▶ **Dataset entries**
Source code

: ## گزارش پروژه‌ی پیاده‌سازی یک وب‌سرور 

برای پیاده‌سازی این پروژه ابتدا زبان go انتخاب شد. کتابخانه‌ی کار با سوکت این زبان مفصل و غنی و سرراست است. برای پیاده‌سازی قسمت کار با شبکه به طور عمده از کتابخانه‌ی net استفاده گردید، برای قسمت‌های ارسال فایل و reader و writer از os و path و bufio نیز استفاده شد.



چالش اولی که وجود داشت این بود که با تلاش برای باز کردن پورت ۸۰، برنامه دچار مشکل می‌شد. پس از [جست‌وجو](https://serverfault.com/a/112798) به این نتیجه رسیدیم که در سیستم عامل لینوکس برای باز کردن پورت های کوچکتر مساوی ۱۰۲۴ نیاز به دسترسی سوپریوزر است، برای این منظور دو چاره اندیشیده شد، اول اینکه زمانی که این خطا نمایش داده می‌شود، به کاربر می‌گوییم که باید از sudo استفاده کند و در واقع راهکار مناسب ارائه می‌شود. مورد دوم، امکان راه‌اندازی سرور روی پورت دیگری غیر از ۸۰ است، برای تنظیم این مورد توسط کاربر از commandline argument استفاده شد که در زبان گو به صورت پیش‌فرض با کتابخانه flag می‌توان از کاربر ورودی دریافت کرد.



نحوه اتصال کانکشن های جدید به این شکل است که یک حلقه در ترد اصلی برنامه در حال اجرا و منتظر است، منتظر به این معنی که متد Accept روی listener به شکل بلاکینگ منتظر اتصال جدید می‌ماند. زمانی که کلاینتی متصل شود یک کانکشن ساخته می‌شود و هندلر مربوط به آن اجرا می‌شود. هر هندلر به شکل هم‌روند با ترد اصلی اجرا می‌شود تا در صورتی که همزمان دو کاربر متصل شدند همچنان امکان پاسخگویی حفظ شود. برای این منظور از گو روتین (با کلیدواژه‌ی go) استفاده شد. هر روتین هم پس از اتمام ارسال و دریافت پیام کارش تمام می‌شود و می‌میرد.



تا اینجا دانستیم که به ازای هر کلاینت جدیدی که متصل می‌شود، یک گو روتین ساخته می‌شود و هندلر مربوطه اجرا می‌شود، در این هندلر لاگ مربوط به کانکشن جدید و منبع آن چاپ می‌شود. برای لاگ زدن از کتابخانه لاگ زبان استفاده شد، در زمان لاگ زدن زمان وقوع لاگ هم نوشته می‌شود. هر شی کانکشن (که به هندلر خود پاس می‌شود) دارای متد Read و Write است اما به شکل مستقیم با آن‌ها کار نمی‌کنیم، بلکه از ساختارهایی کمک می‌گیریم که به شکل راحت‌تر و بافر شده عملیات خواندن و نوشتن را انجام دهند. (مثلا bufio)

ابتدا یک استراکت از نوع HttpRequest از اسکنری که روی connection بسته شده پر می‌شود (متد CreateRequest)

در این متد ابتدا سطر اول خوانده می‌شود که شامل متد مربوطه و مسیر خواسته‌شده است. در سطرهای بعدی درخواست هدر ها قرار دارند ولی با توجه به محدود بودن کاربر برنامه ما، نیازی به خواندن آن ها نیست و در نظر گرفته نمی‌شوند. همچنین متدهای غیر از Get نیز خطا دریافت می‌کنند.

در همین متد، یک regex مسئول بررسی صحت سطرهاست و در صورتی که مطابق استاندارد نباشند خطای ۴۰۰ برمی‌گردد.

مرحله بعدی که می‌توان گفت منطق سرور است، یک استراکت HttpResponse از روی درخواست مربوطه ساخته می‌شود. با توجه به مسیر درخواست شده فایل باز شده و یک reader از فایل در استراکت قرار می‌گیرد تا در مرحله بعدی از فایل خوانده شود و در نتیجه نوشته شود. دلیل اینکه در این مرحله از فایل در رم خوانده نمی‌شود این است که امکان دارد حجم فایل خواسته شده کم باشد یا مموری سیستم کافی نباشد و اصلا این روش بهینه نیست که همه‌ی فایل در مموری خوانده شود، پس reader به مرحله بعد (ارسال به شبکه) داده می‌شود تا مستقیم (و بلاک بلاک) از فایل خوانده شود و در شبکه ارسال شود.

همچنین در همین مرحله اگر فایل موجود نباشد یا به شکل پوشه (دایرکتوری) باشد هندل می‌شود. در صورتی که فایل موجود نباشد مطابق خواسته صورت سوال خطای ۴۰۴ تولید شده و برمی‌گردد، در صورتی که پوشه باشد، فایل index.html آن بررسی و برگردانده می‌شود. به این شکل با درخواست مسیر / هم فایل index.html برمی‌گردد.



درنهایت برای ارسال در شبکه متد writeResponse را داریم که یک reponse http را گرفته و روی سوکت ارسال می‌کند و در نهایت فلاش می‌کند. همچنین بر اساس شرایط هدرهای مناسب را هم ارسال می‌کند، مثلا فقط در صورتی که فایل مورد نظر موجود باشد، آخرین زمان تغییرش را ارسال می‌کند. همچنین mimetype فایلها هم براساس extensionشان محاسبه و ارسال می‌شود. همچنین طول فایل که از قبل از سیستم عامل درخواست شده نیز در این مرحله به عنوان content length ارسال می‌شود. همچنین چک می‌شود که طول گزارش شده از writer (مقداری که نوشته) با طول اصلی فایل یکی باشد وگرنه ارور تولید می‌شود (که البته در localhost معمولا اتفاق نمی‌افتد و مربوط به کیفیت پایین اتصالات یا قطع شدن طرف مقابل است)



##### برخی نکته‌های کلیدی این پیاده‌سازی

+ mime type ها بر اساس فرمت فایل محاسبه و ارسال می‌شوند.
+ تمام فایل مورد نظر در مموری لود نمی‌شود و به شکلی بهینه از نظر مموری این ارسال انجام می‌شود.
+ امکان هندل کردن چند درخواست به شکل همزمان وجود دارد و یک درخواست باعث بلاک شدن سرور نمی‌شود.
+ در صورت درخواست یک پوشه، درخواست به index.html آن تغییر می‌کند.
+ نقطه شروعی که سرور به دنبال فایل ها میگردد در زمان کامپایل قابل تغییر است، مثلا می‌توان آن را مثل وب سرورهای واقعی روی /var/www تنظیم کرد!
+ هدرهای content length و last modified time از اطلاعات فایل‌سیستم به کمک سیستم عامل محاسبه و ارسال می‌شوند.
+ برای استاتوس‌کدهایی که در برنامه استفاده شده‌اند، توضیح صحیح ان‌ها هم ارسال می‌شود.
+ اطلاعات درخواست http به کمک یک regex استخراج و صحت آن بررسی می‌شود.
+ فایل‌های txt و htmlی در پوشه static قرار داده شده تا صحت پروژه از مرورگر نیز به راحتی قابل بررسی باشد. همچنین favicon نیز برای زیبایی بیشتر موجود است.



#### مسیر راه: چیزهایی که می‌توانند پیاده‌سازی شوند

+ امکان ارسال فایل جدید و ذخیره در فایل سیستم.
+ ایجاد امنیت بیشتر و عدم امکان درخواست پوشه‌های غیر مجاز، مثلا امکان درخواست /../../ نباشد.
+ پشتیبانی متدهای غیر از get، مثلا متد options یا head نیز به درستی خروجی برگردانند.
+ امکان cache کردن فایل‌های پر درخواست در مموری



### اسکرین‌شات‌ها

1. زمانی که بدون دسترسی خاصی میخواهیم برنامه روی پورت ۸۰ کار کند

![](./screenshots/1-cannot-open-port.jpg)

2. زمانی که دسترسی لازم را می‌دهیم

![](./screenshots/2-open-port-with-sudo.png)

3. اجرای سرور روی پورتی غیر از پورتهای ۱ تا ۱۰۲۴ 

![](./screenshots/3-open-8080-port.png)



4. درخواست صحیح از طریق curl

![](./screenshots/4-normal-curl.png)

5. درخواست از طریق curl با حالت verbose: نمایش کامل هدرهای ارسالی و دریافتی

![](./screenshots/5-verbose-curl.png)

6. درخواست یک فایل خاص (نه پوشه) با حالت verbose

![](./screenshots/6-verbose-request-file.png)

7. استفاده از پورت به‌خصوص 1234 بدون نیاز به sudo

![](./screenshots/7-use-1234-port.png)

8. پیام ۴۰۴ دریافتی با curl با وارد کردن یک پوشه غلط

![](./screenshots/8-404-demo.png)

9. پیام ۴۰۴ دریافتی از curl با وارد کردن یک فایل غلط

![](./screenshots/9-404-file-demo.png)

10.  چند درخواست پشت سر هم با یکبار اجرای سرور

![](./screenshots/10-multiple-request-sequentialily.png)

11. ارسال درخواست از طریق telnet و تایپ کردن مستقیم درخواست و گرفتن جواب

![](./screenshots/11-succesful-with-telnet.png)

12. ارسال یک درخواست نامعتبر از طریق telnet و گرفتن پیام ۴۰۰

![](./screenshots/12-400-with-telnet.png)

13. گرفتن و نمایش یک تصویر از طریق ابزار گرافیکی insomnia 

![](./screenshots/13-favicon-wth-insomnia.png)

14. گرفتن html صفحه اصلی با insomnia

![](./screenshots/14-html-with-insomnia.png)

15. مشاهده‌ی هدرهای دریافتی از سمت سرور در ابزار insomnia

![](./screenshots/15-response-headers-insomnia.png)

▶ **Task requirements**
Using the listing, copy every line where the word "همین" shows up.

▶ **Output for this task**
در همین متد، یک regex مسئول بررسی صحت سطرهاست و در صورتی که مطابق استاندارد نباشند خطای ۴۰۰ برمی‌گردد.
همچنین در همین مرحله اگر فایل موجود نباشد یا به شکل پوشه (دایرکتوری) باشد هندل می‌شود. در صورتی که فایل موجود نباشد مطابق خواسته صورت سوال خطای ۴۰۴ تولید شده و برمی‌گردد، در صورتی که پوشه باشد، فایل index.html آن بررسی و برگردانده می‌شود. به این شکل با درخواست مسیر / هم فایل index.html برمی‌گردد.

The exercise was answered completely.